Le Québec peu représenté

Qu'en est-il des athlètes québécois maintenant? Disons que le résultat fut beaucoup plus mitigé puisqu'il y en avait peu à Rio. Très peu. Notre représentant le plus connu était Charles Philibert-Thiboutot qui est passé bien près de se qualifier pour la finale du 1 500 mètres. Une question de quelques dixième de secondes. Seriez-vous capable de m'en identifier beaucoup d'autres?

La faible représentation québécoise en athlétisme indique selon moi toute l'ampleur du travail que notre société a encore à faire pour convaincre les plus jeunes que c'est cool de courir, de sauter par dessus des haies, de lancer un disque, de franchir une barre ou de simplement marcher vite!
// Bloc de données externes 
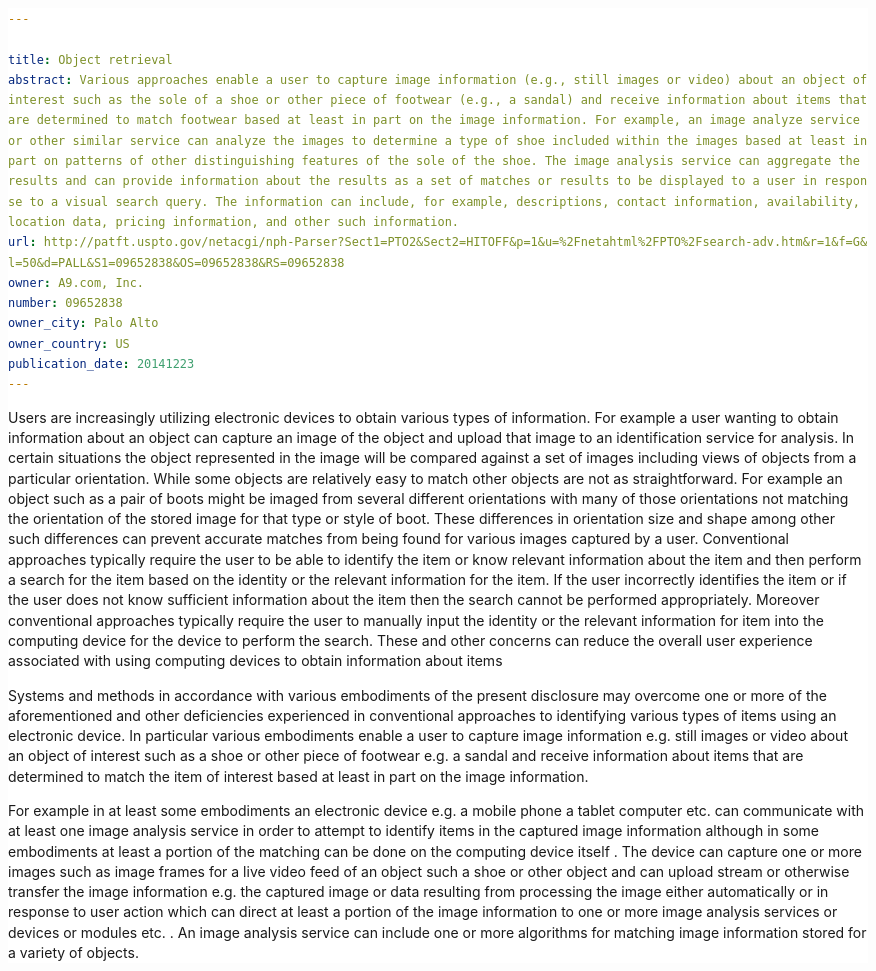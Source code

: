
 ```yaml
---

title: Object retrieval
abstract: Various approaches enable a user to capture image information (e.g., still images or video) about an object of interest such as the sole of a shoe or other piece of footwear (e.g., a sandal) and receive information about items that are determined to match footwear based at least in part on the image information. For example, an image analyze service or other similar service can analyze the images to determine a type of shoe included within the images based at least in part on patterns of other distinguishing features of the sole of the shoe. The image analysis service can aggregate the results and can provide information about the results as a set of matches or results to be displayed to a user in response to a visual search query. The information can include, for example, descriptions, contact information, availability, location data, pricing information, and other such information.
url: http://patft.uspto.gov/netacgi/nph-Parser?Sect1=PTO2&Sect2=HITOFF&p=1&u=%2Fnetahtml%2FPTO%2Fsearch-adv.htm&r=1&f=G&l=50&d=PALL&S1=09652838&OS=09652838&RS=09652838
owner: A9.com, Inc.
number: 09652838
owner_city: Palo Alto
owner_country: US
publication_date: 20141223
---
```

Users are increasingly utilizing electronic devices to obtain various types of information. For example a user wanting to obtain information about an object can capture an image of the object and upload that image to an identification service for analysis. In certain situations the object represented in the image will be compared against a set of images including views of objects from a particular orientation. While some objects are relatively easy to match other objects are not as straightforward. For example an object such as a pair of boots might be imaged from several different orientations with many of those orientations not matching the orientation of the stored image for that type or style of boot. These differences in orientation size and shape among other such differences can prevent accurate matches from being found for various images captured by a user. Conventional approaches typically require the user to be able to identify the item or know relevant information about the item and then perform a search for the item based on the identity or the relevant information for the item. If the user incorrectly identifies the item or if the user does not know sufficient information about the item then the search cannot be performed appropriately. Moreover conventional approaches typically require the user to manually input the identity or the relevant information for item into the computing device for the device to perform the search. These and other concerns can reduce the overall user experience associated with using computing devices to obtain information about items

Systems and methods in accordance with various embodiments of the present disclosure may overcome one or more of the aforementioned and other deficiencies experienced in conventional approaches to identifying various types of items using an electronic device. In particular various embodiments enable a user to capture image information e.g. still images or video about an object of interest such as a shoe or other piece of footwear e.g. a sandal and receive information about items that are determined to match the item of interest based at least in part on the image information.

For example in at least some embodiments an electronic device e.g. a mobile phone a tablet computer etc. can communicate with at least one image analysis service in order to attempt to identify items in the captured image information although in some embodiments at least a portion of the matching can be done on the computing device itself . The device can capture one or more images such as image frames for a live video feed of an object such a shoe or other object and can upload stream or otherwise transfer the image information e.g. the captured image or data resulting from processing the image either automatically or in response to user action which can direct at least a portion of the image information to one or more image analysis services or devices or modules etc. . An image analysis service can include one or more algorithms for matching image information stored for a variety of objects.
Ils sont pourtant nombreux dans les différents programmes de niveaux secondaires à faire de l'athlétisme, mais ils se butent à un vide lors de la fin de leurs études à ce niveau.

Alex GenestJ'ai déjà eu de nombreuses discussions à ce sujet avec des athlètes élites québécois, Alex Genest et Charles Philibert-Thiboutot par exemple, et tous dressaient le même constat. Il est difficile de continuer de pratiquer cette discipline au sein d'une institution d'études collégiales car les programmes Sport-études en ce sens sont quasi-inexistants au Québec. Bien sûr, de solides équipes d'athlétisme existent dans des universités réputées de la Belle Province (Université Laval, Mc Gill, Sherbrooke, etc), mais encore faut-il que nos jeunes athlètes espoirs s'y rendent puisque la période collégiale a raison de la passion de tellement d'entre-eux. Et ceux qui persévèrent doivent nécessairement s'expatrier après leurs études universitaires pour continuer à s'entraîner. Presque toute l'élite québécoise en athlétisme est basée en Ontario, en Colombie-Britannique ou aux Etats-Unis.

Au risque de me répéter, il est à souhaiter que l'engouement ressenti lorsque nous avons applaudi les athlètes canadiens à Rio se reflète sur l'achalandage des clubs d'athlétisme québécois et sur un investissement du gouvernement pour les appuyer car la Fédération québécoise d'athlétisme ne roule pas sur l'or. Il existe plus de 80 clubs d'athlétisme disséminés à la grandeur de la province et prêts à accueillir les jeunes pour leur faire découvrir le plaisir de ce sport.

Les Jeux olympiques de Tokyo arriveront rapidement, si bien que c'est davantage dans huit ans qu'on verra si une importante cohorte d'athlètes québécois sera prête à briller sur la scène internationale d'athlétisme aux côtés de leurs collègues du reste du Canada. Pour ce faire, nous devons d'abord mettre en valeur cette discipline et faciliter le parcours des jeunes qui décideront de s'y adonner.

L'athlétisme est l'expression la plus simple et la plus belle du sport. Depuis la nuit des temps, l'Homme court, lance et saute. Encore aujourd'hui, il est facile pour tous de s'adonner à cette discipline. Pourtant, même si les déboursés pour la pratiquer sont minimes par rapport à d'autres sports, elle a besoin d'un petit coup de main.

Commençons tout de suite à ouvrir les yeux et à suivre les jeunes québécois qui font de l'athlétisme. Un futur médaillé olympique se cache peut-être parmi eux. C'est la leçon que nous devons retenir de Rio. Pour produire des champions, une nation doit valoriser tous les sports et encourager sa jeunesse à bouger. Mais surtout, faire beaucoup mieux que s'intéresser à ses athlètes une seule fois aux quatre ans! C'est le rêve que je chéris pour l'athlétisme québécois.